The sewing house was run by a lady who used to work in-house for The North Face. We met with her, dropped our Polartec contact’s name and convinced her (eventually) to make us a sample line. We had no idea what we were doing. We just went to REI where we bought dozens and dozens of technical garments that we liked and wanted to reference (we left the tags on so we could return them later) and took them with us to meet this lady, who was dubious to say the least, and explained to her one piece at a time what it was that we wanted to make.

That winter we went to Shot Show with our samples that didn’t really fit, weren’t really made from the right fabrics and weren’t really in the right colors. We shared a booth with Mothwing and convinced Schnee’s, the catalog to be in, to put our entire offering in their catalog. They liked what we were about and they trusted us to get it right in production – which we eventually managed to do through a factory in Asia that was willing to reverse engineer our samples.

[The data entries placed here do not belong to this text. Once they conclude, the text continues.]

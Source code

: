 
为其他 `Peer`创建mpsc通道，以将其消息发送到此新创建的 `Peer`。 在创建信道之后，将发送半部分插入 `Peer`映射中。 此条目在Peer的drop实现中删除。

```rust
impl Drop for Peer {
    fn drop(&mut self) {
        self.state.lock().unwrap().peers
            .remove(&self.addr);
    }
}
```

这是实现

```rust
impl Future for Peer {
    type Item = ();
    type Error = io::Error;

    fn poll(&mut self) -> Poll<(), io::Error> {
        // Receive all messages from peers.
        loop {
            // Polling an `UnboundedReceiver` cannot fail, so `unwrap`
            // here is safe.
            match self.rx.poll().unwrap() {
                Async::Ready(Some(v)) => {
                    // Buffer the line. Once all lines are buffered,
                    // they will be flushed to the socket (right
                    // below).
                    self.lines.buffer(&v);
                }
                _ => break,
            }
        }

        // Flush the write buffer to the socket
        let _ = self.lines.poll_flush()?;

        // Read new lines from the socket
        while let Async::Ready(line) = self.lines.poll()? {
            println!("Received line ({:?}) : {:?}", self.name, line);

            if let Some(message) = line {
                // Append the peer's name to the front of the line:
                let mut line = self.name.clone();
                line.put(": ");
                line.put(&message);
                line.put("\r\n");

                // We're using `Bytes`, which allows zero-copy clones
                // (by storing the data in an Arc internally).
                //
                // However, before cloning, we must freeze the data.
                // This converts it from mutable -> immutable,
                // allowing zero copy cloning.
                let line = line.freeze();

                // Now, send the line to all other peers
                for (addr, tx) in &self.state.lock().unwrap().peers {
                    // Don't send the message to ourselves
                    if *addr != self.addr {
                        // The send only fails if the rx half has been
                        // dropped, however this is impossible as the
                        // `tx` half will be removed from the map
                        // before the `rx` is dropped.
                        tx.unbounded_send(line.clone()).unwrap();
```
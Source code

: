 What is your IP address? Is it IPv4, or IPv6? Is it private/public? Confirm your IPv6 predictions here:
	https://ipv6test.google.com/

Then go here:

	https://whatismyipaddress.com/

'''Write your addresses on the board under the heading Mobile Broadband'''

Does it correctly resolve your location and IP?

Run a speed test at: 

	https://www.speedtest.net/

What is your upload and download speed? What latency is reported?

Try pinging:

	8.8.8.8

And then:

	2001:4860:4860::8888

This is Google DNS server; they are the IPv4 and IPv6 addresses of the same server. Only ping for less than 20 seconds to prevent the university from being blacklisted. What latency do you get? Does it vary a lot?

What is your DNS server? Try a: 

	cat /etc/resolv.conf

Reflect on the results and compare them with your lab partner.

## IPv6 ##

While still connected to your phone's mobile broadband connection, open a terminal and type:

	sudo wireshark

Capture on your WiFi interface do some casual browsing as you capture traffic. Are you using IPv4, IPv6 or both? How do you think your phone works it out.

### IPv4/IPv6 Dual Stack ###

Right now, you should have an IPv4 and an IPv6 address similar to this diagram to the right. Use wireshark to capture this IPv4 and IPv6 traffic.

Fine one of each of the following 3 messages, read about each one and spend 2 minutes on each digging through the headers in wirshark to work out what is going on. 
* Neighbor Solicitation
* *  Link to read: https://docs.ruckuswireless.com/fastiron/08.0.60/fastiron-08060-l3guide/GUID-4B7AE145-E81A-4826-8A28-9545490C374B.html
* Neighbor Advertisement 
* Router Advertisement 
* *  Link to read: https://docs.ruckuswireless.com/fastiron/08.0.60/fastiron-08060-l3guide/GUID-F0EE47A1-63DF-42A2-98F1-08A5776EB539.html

After a successful first run of sales in the Schnee's catalog and consumer demand going through the roof, SITKA was founded. They eventually sold the company to GORE, and Hairston was left with yet another quest to do something different.

I wanted to make the lightest and highest performing Mountain Hunting clothing possible. I wanted to create a brand that stood for uncompromised quality, uncompromised performance, and where the whole process—the design and technology and sourcing, are shared with the consumer. From my experience at Sitka, I knew this idea wasn’t viable or realistic within the existing retail model—everything I wanted to make would just cost too much. So I thought, why not bypass the retailer? Why not take the middleman out of the process and move everything one step closer to the customer? By selling direct online we could make the best products, keep the prices down and manage, to our standards, every aspect of the customer experience. So I started KUIU.

The rest, as they say, is history. Read the rest of Hairston's bio here on the KUIU site to find out about it.

We at Grand View Outdoors join everyone else in offering our deepest condolences and heartfelt prayers to the Hairston family and KUIU family.